A Lack of Resolve

President Mel Zelaya is right to refuse to be delivered back to his presidential chair, trussed and bound like a capon, an impotent symbol of a democratic facade.

Robert E. White, president
of the Center for International
Policy.
Photo: www.ciponline.org.

If Secretary of State Clinton permits the coup regime to impose conditions on the return of the constitutional president, then she damages, perhaps irreparably, the Organization of Americas States (OAS), and breaks faith with Oscar Arias who thought he had her unequivocal backing.

For the United States to placate those who encouraged the coup, to guarantee that no price will be paid by those who broke the constitutional order, to impose insulting conditions on an elected president as a price for his return, is to connive with those who have degraded democracy in Honduras for the last 25 years.

The United States has a great opportunity.
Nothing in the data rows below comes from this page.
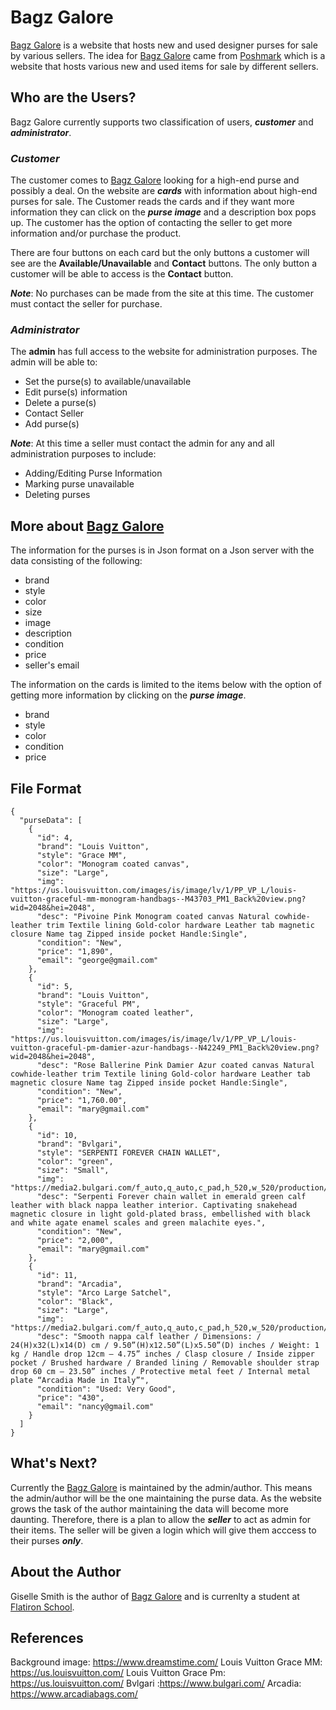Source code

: 
# Bagz Galore

[Bagz Galore](https://gisellec60.github.io/purseDisplay/) is a website that hosts new and used designer purses for sale by various sellers. The idea for [Bagz Galore](https://gisellec60.github.io/purseDisplay/) came from [Poshmark](https://poshmark.com/) which is a website that hosts various new and used items for sale by different sellers. 

## **Who are the Users?**
Bagz Galore currently supports two classification of users, ***customer*** and ***administrator***.

### *Customer*
The customer comes to [Bagz Galore](https://gisellec60.github.io/purseDisplay/) looking for a high-end purse and possibly a deal.  On the website are ***cards*** with information about high-end purses for sale. The Customer reads the cards and if they want more information they can click on the ***purse image*** and a description box pops up. The customer has the option of contacting the seller to get more information and/or purchase the product. 

There are four buttons on each card but the only buttons a customer will see are the **Available/Unavailable** and **Contact** buttons. The only button a customer will be able to access is the **Contact** button.

***Note***: No purchases can be made from the site at this time. The customer must contact the seller for purchase.  

### *Administrator*
The **admin** has full access to the website for administration purposes. The admin will be able to:
   - Set the purse(s) to available/unavailable
   - Edit purse(s) information
   - Delete a purse(s) 
   - Contact Seller
   - Add purse(s) 

***Note***: At this time a seller must contact the admin for any and all administration purposes to include:
- Adding/Editing Purse Information
- Marking purse unavailable
- Deleting purses

## More about [Bagz Galore](https://gisellec60.github.io/purseDisplay/)
The information for the purses is in Json format on a Json server with the data consisting of the following:
   - brand 
   - style
   - color
   - size
   - image
   - description
   - condition
   - price
   - seller's email

The information on the cards is limited to the items below with the option of getting more information by clicking on the ***purse image***.
   - brand 
   - style
   - color
   - condition 
   - price

## File Format
```
{
  "purseData": [
    {
      "id": 4,
      "brand": "Louis Vuitton",
      "style": "Grace MM",
      "color": "Monogram coated canvas",
      "size": "Large",
      "img": "https://us.louisvuitton.com/images/is/image/lv/1/PP_VP_L/louis-vuitton-graceful-mm-monogram-handbags--M43703_PM1_Back%20view.png?wid=2048&hei=2048",
      "desc": "Pivoine Pink Monogram coated canvas Natural cowhide-leather trim Textile lining Gold-color hardware Leather tab magnetic closure Name tag Zipped inside pocket Handle:Single",
      "condition": "New",
      "price": "1,890",
      "email": "george@gmail.com"
    },
    {
      "id": 5,
      "brand": "Louis Vuitton",
      "style": "Graceful PM",
      "color": "Monogram coated leather",
      "size": "Large",
      "img": "https://us.louisvuitton.com/images/is/image/lv/1/PP_VP_L/louis-vuitton-graceful-pm-damier-azur-handbags--N42249_PM1_Back%20view.png?wid=2048&hei=2048",
      "desc": "Rose Ballerine Pink Damier Azur coated canvas Natural cowhide-leather trim Textile lining Gold-color hardware Leather tab magnetic closure Name tag Zipped inside pocket Handle:Single",
      "condition": "New",
      "price": "1,760.00",
      "email": "mary@gmail.com"
    },
    {
      "id": 10,
      "brand": "Bvlgari",
      "style": "SERPENTI FOREVER CHAIN WALLET",
      "color": "green",
      "size": "Small",
      "img": "https://media2.bulgari.com/f_auto,q_auto,c_pad,h_520,w_520/production/dw3c23e163/images/images/1361597.png",
      "desc": "Serpenti Forever chain wallet in emerald green calf leather with black nappa leather interior. Captivating snakehead magnetic closure in light gold-plated brass, embellished with black and white agate enamel scales and green malachite eyes.",
      "condition": "New",
      "price": "2,000",
      "email": "mary@gmail.com"
    },
    {
      "id": 11,
      "brand": "Arcadia",
      "style": "Arco Large Satchel",
      "color": "Black",
      "size": "Large",
      "img": "https://media2.bulgari.com/f_auto,q_auto,c_pad,h_520,w_520/production/dw1e110be0/images/images/1390156.png",
      "desc": "Smooth nappa calf leather / Dimensions: / 24(H)x32(L)x14(D) cm / 9.50”(H)x12.50”(L)x5.50”(D) inches / Weight: 1 kg / Handle drop 12cm – 4.75” inches / Clasp closure / Inside zipper pocket / Brushed hardware / Branded lining / Removable shoulder strap drop 60 cm – 23.50” inches / Protective metal feet / Internal metal plate “Arcadia Made in Italy”",
      "condition": "Used: Very Good",
      "price": "430",
      "email": "nancy@gmail.com"
    }
  ]
}
```
## What's Next?
Currently the [Bagz Galore](https://gisellec60.github.io/purseDisplay/) is maintained by the admin/author.  This means the admin/author will be the one maintaining the purse data.  As the website grows the task of the author maintaining the data will become more daunting. Therefore, there is a plan to allow the ***seller*** to act as admin for their items. The seller will be given a login which will give them acccess to their purses ***only***. 

## About the Author
Giselle Smith is the author of [Bagz Galore](https://gisellec60.github.io/purseDisplay/) and is currenlty a student at [Flatiron School](https://flatironschool.com).

## References
Background image: https://www.dreamstime.com/
Louis Vuitton Grace MM: https://us.louisvuitton.com/
Louis Vuitton Grace Pm: https://us.louisvuitton.com/
Bvlgari :https://www.bulgari.com/
Arcadia: https://www.arcadiabags.com/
By speaking unambiguously, by acting decisively, by joining with the other nations of the hemisphere in restoring constitutional government, a great victory will have been achieved for the Obama doctrine of a Partnership of the Americas.

Mel was undoubtedly an erratic and inept president. In fact, Honduras has had a succession of hapless presidents who were tolerated because they never tried to put into effect any serious reforms. Unlike the others, Zelaya tried to bring to Honduras some measure of economic democracy. He failed, in part because of his own weaknesses, but the limited success he did achieve brought down on him the wrath of those to whom Honduras is not a nation to be uplifted, but a money machine to be exploited.

If the United States and the OAS cannot do the job, I have no doubt that President Hugo Chavez will put together a coalition to restore the rightful president. If we won’t lead, others will.

There is a precedent for this. In 1948, the sitting president of Costa Rica with the support of the oligarchy and the military decided to annul the election results and stay in office. The United States did nothing. Pepe Figueres led a volunteer force, supported with military contingents from Guatemala, Cuba, and the Caribbean Legion. This combined force defeated the Costa Rican Army and Figueres restored the constitutional order. Out of that intervention came the abolition of the military, taxes for the rich, New Deal-type reforms for the country, and the finest democracy in Latin America.